Future Generation Computer Systems | 2014
Valerie Hendrix; Lavanya Ramakrishnan; Youngryel Ryu; Catharine van Ingen; Keith Jackson; Deborah A. Agarwal
Abstract The Moderate Resolution Imaging Spectroradiometer (MODIS) instrument’s land and atmosphere data are important to many scientific analyses that study processes at both local and global scales. The Terra and Aqua MODIS satellites acquire data of the entire Earth’s surface every one or two days in 36 spectral bands. MODIS data provide information to complement many of the ground-based observations but are extremely critical when studying global phenomena such as gross photosynthesis and evapotranspiration. However, data procurement and processing can be challenging and cumbersome due to difficulties in volume, size of data and scale of analyses. For example, the very first step in MODIS data processing is to ensure that all products are in the same resolution and coordinate system. The reprojection step involves a complex inverse gridding algorithm and involves downloading tens of thousands of files for a single year that is often infeasible to perform on a scientist’s desktop. Thus, use of large-scale resource environments such as high performance computing (HPC) environments are becoming crucial for processing of MODIS data.
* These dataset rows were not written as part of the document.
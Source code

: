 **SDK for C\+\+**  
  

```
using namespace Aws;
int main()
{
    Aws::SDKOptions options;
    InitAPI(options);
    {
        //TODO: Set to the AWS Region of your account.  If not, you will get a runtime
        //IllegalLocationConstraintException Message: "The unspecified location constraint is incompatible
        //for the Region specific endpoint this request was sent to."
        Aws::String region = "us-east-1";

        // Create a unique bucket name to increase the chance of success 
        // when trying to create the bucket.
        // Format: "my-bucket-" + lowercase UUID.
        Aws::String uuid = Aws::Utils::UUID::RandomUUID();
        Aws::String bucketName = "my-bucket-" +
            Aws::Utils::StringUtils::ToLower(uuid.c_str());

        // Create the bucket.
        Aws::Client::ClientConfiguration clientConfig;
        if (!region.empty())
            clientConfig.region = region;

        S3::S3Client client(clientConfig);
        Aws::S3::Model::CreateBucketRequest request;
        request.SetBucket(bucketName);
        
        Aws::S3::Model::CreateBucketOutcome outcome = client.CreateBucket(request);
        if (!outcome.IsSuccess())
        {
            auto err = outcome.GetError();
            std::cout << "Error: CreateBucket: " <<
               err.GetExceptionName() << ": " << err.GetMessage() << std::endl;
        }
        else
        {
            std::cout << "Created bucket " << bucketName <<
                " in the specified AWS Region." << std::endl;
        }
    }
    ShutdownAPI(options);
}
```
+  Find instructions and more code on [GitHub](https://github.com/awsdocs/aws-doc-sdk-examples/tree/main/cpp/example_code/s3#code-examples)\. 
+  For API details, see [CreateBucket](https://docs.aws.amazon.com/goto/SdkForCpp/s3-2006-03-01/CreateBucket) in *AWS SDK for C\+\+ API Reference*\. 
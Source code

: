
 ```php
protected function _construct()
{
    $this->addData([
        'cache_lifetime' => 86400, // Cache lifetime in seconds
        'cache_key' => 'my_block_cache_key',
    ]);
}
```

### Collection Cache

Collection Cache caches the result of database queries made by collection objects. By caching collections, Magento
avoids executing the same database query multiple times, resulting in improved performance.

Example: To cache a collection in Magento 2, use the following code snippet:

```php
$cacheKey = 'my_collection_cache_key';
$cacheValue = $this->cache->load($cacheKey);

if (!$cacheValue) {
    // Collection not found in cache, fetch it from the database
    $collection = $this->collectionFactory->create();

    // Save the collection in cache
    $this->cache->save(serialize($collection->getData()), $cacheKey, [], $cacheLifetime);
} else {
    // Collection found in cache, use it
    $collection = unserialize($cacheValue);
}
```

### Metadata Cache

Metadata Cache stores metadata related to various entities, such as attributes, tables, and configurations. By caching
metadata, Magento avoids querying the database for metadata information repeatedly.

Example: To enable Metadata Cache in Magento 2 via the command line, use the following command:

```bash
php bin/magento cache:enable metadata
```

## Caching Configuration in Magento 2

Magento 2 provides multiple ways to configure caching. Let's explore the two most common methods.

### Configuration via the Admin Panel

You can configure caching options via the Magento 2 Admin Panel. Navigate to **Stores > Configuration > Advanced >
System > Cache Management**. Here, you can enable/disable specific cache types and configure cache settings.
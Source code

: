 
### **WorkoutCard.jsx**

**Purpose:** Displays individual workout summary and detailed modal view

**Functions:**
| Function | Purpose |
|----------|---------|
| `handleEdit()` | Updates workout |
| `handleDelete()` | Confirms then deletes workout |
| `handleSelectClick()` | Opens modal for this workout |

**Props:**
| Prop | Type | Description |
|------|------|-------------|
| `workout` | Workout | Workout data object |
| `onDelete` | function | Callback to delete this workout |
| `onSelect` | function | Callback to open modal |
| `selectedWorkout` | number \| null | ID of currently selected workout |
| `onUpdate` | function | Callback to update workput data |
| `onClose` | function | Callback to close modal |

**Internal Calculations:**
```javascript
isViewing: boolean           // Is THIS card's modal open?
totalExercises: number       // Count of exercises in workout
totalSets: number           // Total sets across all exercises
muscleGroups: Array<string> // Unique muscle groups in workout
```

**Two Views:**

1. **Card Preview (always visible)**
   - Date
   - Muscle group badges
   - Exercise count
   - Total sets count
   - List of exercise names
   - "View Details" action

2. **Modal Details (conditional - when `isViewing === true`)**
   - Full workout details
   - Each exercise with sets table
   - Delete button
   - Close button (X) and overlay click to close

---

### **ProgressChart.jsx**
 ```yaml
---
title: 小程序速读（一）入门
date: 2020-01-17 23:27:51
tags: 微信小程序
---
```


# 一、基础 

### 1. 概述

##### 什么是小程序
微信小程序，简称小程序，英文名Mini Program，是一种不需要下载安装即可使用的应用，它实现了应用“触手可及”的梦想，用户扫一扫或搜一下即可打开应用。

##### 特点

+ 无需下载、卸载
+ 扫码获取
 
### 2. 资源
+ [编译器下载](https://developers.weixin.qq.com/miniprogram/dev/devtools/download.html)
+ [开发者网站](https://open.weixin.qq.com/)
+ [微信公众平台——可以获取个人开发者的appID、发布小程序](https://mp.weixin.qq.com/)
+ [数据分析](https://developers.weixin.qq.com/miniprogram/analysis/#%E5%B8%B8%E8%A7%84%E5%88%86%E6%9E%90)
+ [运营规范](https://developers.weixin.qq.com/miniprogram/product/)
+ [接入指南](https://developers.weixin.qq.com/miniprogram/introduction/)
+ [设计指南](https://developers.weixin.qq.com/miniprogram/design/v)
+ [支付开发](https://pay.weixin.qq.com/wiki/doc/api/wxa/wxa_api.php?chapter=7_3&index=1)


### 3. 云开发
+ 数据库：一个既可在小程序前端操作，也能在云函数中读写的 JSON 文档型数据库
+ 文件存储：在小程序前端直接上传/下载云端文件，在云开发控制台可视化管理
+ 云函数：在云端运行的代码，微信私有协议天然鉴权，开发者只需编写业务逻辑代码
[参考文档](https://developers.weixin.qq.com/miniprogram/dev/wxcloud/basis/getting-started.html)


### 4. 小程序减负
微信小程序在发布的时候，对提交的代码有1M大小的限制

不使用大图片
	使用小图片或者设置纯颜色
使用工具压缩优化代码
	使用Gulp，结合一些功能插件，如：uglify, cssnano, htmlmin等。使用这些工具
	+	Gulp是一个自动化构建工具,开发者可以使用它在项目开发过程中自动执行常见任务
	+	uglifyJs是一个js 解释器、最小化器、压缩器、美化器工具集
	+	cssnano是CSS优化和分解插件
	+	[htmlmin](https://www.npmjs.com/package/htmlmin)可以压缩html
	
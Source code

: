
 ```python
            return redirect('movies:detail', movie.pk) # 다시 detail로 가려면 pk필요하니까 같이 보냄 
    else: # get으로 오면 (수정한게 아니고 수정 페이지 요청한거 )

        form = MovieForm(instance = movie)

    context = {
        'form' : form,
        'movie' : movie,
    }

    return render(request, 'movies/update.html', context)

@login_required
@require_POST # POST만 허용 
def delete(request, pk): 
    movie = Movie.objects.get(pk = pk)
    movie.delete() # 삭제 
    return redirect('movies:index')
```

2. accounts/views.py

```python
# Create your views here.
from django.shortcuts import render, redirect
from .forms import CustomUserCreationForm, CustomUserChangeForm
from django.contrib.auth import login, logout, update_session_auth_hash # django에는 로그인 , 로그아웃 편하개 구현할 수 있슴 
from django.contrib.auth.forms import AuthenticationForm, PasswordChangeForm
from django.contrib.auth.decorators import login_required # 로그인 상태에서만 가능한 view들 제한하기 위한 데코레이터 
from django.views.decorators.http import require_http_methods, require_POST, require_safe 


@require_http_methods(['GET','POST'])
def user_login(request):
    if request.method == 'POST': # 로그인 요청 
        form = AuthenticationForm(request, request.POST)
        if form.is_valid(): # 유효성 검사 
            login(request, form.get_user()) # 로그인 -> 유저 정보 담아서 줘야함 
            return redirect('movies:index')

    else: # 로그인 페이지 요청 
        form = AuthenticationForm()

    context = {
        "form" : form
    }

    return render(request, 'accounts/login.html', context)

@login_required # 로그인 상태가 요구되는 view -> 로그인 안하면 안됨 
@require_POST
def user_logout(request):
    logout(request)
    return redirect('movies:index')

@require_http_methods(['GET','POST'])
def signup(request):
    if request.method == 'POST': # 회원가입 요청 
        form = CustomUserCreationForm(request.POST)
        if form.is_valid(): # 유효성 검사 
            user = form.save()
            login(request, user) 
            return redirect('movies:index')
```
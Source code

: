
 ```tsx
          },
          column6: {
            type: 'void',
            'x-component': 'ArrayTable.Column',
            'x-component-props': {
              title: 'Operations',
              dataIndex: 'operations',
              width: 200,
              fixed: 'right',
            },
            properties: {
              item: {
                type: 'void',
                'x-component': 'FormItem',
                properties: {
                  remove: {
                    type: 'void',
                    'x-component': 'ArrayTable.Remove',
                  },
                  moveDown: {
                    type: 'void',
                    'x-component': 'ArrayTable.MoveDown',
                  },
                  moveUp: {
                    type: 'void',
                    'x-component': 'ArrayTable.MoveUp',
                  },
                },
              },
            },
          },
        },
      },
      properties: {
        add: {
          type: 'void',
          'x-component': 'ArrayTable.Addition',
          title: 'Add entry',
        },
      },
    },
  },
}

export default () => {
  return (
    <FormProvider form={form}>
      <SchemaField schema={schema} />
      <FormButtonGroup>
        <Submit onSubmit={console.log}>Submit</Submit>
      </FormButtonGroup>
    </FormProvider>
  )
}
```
However, HPC environments have traditionally been used for tightly coupled applications and present several challenges for managing data-intensive pipelines. We have developed a data-processing pipeline that downloads the MODIS swath products and reprojects the data to a sinusoidal system on an HPC system. The 10 year archive of the reprojected data generated using the pipeline is made available through a web portal. In this paper, we detail a system architecture (CAMP) to manage the lifecycle of MODIS data that includes procurement, storage, processing and dissemination. Our system architecture was developed in the context of the MODIS reprojection pipeline but is extensible to other analyses of MODIS data. Additionally, our work provides a framework and valuable experiences for future developments and deployments of data-intensive pipelines from other scientific domains on HPC systems.